§ Work required:
Set down the lines of the data exactly, starting at the first and stopping after the line containing "Enable the use".
_ _ _ _ _ _ _
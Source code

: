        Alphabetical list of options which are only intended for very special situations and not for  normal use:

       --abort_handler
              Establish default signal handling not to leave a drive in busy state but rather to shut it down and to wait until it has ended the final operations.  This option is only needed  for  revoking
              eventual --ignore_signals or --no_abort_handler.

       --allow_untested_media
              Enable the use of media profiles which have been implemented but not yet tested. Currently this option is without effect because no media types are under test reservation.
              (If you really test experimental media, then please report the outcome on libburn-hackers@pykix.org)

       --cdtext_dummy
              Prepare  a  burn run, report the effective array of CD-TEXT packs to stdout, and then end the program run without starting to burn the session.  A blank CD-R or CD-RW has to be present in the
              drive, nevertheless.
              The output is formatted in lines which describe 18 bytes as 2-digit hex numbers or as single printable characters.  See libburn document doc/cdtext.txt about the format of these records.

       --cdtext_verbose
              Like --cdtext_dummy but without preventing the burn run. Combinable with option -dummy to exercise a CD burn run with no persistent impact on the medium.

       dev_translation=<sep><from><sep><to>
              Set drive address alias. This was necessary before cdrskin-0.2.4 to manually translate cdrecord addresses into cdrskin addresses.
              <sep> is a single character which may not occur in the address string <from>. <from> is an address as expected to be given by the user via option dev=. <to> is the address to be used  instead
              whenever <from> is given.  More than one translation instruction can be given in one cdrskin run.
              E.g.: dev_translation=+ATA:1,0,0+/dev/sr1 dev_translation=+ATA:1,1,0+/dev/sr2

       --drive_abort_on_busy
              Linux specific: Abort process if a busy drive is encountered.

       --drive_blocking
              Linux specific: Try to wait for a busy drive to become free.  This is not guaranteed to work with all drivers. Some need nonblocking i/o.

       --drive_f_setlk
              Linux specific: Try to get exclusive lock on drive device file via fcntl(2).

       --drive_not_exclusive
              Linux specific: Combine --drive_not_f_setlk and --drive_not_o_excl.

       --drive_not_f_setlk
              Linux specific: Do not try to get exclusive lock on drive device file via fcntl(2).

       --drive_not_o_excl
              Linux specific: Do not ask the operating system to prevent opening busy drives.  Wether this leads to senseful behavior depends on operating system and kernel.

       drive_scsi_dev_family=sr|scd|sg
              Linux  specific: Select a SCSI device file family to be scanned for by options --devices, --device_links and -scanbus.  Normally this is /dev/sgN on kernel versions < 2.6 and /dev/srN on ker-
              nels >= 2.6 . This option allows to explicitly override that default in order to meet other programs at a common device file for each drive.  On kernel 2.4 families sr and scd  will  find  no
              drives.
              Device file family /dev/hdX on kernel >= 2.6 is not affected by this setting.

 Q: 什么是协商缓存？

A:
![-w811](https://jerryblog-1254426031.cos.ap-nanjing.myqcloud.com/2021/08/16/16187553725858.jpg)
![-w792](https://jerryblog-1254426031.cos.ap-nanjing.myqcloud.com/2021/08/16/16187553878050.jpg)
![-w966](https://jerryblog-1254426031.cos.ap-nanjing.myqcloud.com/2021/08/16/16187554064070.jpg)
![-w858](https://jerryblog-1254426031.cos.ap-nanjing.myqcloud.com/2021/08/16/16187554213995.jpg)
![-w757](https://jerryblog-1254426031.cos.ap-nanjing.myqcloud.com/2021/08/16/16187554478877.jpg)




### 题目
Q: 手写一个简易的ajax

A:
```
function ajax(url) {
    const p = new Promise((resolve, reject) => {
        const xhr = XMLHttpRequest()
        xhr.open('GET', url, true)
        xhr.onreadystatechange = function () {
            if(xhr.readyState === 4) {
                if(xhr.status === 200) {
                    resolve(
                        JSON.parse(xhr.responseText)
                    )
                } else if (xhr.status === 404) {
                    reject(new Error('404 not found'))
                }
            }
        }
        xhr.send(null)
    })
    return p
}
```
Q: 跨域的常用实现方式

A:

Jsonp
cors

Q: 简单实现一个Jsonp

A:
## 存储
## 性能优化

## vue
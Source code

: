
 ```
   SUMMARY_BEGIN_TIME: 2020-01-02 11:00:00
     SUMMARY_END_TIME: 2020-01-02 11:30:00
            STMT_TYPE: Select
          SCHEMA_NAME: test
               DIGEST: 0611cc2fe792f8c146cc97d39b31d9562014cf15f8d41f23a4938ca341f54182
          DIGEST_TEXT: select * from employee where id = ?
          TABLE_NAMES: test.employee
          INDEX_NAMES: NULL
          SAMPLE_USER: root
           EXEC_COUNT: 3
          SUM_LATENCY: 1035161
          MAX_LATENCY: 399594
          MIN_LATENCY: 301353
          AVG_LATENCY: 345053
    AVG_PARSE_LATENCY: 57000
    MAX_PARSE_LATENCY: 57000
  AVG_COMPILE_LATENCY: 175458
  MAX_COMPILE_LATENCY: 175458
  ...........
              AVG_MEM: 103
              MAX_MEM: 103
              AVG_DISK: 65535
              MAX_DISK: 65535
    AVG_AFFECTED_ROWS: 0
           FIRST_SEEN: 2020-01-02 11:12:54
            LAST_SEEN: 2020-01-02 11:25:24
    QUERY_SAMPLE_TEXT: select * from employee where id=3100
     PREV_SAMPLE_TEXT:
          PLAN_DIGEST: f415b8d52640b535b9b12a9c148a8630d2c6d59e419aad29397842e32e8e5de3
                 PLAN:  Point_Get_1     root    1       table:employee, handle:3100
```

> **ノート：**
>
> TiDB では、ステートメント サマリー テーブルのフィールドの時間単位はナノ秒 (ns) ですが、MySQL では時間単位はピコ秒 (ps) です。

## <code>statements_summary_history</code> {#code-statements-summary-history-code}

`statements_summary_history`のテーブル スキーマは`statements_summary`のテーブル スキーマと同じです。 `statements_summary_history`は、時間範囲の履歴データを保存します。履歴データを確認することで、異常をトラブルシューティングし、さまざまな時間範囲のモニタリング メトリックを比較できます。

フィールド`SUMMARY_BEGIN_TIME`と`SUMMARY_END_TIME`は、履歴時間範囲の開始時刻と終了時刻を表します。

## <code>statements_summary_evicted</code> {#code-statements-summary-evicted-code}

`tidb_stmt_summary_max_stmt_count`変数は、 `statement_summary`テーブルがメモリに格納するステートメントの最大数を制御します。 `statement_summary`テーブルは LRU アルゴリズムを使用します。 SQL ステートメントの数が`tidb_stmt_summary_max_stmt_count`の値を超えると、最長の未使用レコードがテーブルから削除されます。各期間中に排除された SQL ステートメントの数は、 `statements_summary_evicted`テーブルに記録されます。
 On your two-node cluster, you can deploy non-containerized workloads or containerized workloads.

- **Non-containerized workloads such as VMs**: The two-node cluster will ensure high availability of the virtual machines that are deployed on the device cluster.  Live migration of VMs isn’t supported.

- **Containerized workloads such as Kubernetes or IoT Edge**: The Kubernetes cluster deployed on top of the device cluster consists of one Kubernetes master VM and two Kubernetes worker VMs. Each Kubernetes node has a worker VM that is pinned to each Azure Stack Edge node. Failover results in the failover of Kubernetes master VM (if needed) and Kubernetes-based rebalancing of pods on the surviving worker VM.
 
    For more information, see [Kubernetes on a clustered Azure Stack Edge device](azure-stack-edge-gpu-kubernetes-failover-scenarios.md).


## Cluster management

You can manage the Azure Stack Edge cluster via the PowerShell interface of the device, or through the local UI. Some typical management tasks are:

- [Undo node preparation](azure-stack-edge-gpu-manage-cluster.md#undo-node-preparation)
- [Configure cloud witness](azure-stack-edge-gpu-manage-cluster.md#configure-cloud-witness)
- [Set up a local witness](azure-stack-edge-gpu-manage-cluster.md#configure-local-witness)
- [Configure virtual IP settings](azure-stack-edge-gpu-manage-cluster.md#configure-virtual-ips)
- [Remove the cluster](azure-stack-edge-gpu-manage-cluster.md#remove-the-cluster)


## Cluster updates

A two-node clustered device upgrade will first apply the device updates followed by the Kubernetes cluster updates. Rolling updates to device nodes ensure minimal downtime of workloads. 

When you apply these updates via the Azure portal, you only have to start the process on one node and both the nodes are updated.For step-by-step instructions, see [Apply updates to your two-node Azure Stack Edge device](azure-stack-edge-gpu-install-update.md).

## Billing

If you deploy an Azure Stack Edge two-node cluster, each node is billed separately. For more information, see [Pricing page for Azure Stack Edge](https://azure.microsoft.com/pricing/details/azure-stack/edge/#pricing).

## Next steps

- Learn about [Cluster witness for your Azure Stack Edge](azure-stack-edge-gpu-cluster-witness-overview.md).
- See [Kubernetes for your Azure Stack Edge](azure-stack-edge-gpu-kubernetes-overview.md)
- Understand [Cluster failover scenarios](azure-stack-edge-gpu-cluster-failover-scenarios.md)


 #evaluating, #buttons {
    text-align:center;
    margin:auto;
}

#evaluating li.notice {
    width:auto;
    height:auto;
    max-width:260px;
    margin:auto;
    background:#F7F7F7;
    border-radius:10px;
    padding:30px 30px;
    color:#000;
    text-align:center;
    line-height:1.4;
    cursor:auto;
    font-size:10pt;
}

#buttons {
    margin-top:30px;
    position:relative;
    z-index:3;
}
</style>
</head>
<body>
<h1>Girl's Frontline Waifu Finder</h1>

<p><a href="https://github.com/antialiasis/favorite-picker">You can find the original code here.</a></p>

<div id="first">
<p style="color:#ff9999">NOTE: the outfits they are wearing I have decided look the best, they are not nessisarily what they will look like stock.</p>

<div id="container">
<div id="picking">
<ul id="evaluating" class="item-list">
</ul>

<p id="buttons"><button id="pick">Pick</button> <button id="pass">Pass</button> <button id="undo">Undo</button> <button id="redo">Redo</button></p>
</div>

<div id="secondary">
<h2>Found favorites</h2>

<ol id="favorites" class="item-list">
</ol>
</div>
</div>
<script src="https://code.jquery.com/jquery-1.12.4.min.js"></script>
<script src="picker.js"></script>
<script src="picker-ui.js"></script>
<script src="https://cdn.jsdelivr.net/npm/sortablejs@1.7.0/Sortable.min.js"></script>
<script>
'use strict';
_ _ _ _ _ _ _
§ Answer to this problem:
Source code

:        Alphabetical list of options which are only intended for very special situations and not for  normal use:

       --abort_handler
              Establish default signal handling not to leave a drive in busy state but rather to shut it down and to wait until it has ended the final operations.  This option is only needed  for  revoking
              eventual --ignore_signals or --no_abort_handler.

       --allow_untested_media
              Enable the use of media profiles which have been implemented but not yet tested. Currently this option is without effect because no media types are under test reservation.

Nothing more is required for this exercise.